### Assignment
Make an exact copy of every record that follows.

##### Material for the task

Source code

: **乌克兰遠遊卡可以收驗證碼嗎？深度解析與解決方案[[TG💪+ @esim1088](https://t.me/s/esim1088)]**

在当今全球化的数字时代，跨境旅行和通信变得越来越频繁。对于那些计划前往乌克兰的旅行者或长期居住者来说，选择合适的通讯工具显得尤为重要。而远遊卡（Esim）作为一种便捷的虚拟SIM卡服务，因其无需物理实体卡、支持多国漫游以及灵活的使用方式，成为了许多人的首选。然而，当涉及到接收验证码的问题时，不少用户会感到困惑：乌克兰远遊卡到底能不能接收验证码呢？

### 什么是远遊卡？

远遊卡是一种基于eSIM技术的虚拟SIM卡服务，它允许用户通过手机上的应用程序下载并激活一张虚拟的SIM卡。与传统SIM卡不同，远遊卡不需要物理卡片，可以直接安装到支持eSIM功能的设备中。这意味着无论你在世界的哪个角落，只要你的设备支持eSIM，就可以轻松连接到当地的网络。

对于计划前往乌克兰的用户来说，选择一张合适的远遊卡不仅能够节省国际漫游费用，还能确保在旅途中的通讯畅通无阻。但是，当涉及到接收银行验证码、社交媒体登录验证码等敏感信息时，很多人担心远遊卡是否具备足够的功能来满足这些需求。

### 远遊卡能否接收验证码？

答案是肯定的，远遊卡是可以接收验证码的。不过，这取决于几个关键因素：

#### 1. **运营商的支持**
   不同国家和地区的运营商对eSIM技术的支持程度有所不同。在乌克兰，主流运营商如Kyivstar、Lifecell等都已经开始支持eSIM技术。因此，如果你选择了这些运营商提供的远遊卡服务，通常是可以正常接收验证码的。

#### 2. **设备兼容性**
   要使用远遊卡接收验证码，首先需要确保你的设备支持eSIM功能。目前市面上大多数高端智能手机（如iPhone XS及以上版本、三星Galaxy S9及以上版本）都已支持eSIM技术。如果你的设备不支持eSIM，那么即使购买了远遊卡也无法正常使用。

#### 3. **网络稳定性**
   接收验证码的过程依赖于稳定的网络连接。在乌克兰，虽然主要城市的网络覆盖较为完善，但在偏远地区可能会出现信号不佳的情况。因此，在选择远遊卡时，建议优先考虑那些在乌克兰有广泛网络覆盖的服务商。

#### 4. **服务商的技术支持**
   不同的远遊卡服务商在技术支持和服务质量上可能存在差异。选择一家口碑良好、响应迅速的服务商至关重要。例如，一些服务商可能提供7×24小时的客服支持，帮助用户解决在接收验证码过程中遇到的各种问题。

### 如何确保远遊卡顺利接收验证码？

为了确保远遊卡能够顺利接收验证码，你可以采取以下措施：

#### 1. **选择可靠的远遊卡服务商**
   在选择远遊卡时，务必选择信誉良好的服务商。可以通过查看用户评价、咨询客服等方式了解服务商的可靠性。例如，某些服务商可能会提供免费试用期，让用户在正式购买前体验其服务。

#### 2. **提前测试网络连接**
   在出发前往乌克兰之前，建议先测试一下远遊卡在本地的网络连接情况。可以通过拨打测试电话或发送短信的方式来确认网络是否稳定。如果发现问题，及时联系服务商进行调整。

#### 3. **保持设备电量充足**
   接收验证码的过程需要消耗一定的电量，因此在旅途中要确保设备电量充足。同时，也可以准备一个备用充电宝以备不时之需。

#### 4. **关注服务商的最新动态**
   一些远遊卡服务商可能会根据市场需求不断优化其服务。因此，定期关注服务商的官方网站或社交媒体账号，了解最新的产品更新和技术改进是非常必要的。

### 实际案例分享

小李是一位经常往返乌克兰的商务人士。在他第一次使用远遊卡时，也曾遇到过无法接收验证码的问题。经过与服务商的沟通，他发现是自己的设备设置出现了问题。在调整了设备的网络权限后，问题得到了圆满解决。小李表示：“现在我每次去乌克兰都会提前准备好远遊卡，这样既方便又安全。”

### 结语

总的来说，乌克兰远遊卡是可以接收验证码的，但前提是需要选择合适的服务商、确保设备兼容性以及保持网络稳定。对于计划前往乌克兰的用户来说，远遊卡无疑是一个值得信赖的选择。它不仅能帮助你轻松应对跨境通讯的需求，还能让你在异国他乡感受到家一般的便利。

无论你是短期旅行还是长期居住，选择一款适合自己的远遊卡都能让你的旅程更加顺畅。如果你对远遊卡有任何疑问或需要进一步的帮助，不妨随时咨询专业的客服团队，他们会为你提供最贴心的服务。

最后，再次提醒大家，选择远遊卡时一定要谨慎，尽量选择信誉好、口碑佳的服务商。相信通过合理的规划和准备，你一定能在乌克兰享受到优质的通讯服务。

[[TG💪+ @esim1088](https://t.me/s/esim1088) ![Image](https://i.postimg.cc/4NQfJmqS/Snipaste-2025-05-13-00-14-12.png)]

##########

### Your response
Source code

: **乌克兰遠遊卡可以收驗證碼嗎？深度解析與解決方案[[TG💪+ @esim1088](https://t.me/s/esim1088)]**

在当今全球化的数字时代，跨境旅行和通信变得越来越频繁。对于那些计划前往乌克兰的旅行者或长期居住者来说，选择合适的通讯工具显得尤为重要。而远遊卡（Esim）作为一种便捷的虚拟SIM卡服务，因其无需物理实体卡、支持多国漫游以及灵活的使用方式，成为了许多人的首选。然而，当涉及到接收验证码的问题时，不少用户会感到困惑：乌克兰远遊卡到底能不能接收验证码呢？

### 什么是远遊卡？

远遊卡是一种基于eSIM技术的虚拟SIM卡服务，它允许用户通过手机上的应用程序下载并激活一张虚拟的SIM卡。与传统SIM卡不同，远遊卡不需要物理卡片，可以直接安装到支持eSIM功能的设备中。这意味着无论你在世界的哪个角落，只要你的设备支持eSIM，就可以轻松连接到当地的网络。

对于计划前往乌克兰的用户来说，选择一张合适的远遊卡不仅能够节省国际漫游费用，还能确保在旅途中的通讯畅通无阻。但是，当涉及到接收银行验证码、社交媒体登录验证码等敏感信息时，很多人担心远遊卡是否具备足够的功能来满足这些需求。

### 远遊卡能否接收验证码？

答案是肯定的，远遊卡是可以接收验证码的。不过，这取决于几个关键因素：

#### 1. **运营商的支持**
   不同国家和地区的运营商对eSIM技术的支持程度有所不同。在乌克兰，主流运营商如Kyivstar、Lifecell等都已经开始支持eSIM技术。因此，如果你选择了这些运营商提供的远遊卡服务，通常是可以正常接收验证码的。

#### 2. **设备兼容性**
   要使用远遊卡接收验证码，首先需要确保你的设备支持eSIM功能。目前市面上大多数高端智能手机（如iPhone XS及以上版本、三星Galaxy S9及以上版本）都已支持eSIM技术。如果你的设备不支持eSIM，那么即使购买了远遊卡也无法正常使用。

#### 3. **网络稳定性**
   接收验证码的过程依赖于稳定的网络连接。在乌克兰，虽然主要城市的网络覆盖较为完善，但在偏远地区可能会出现信号不佳的情况。因此，在选择远遊卡时，建议优先考虑那些在乌克兰有广泛网络覆盖的服务商。

#### 4. **服务商的技术支持**
   不同的远遊卡服务商在技术支持和服务质量上可能存在差异。选择一家口碑良好、响应迅速的服务商至关重要。例如，一些服务商可能提供7×24小时的客服支持，帮助用户解决在接收验证码过程中遇到的各种问题。

### 如何确保远遊卡顺利接收验证码？

为了确保远遊卡能够顺利接收验证码，你可以采取以下措施：

#### 1. **选择可靠的远遊卡服务商**
   在选择远遊卡时，务必选择信誉良好的服务商。可以通过查看用户评价、咨询客服等方式了解服务商的可靠性。例如，某些服务商可能会提供免费试用期，让用户在正式购买前体验其服务。

#### 2. **提前测试网络连接**
   在出发前往乌克兰之前，建议先测试一下远遊卡在本地的网络连接情况。可以通过拨打测试电话或发送短信的方式来确认网络是否稳定。如果发现问题，及时联系服务商进行调整。

#### 3. **保持设备电量充足**
   接收验证码的过程需要消耗一定的电量，因此在旅途中要确保设备电量充足。同时，也可以准备一个备用充电宝以备不时之需。

#### 4. **关注服务商的最新动态**
   一些远遊卡服务商可能会根据市场需求不断优化其服务。因此，定期关注服务商的官方网站或社交媒体账号，了解最新的产品更新和技术改进是非常必要的。

### 实际案例分享

小李是一位经常往返乌克兰的商务人士。在他第一次使用远遊卡时，也曾遇到过无法接收验证码的问题。经过与服务商的沟通，他发现是自己的设备设置出现了问题。在调整了设备的网络权限后，问题得到了圆满解决。小李表示：“现在我每次去乌克兰都会提前准备好远遊卡，这样既方便又安全。”

### 结语

总的来说，乌克兰远遊卡是可以接收验证码的，但前提是需要选择合适的服务商、确保设备兼容性以及保持网络稳定。对于计划前往乌克兰的用户来说，远遊卡无疑是一个值得信赖的选择。它不仅能帮助你轻松应对跨境通讯的需求，还能让你在异国他乡感受到家一般的便利。

无论你是短期旅行还是长期居住，选择一款适合自己的远遊卡都能让你的旅程更加顺畅。如果你对远遊卡有任何疑问或需要进一步的帮助，不妨随时咨询专业的客服团队，他们会为你提供最贴心的服务。

最后，再次提醒大家，选择远遊卡时一定要谨慎，尽量选择信誉好、口碑佳的服务商。相信通过合理的规划和准备，你一定能在乌克兰享受到优质的通讯服务。

[[TG💪+ @esim1088](https://t.me/s/esim1088) ![Image](https://i.postimg.cc/4NQfJmqS/Snipaste-2025-05-13-00-14-12.png)]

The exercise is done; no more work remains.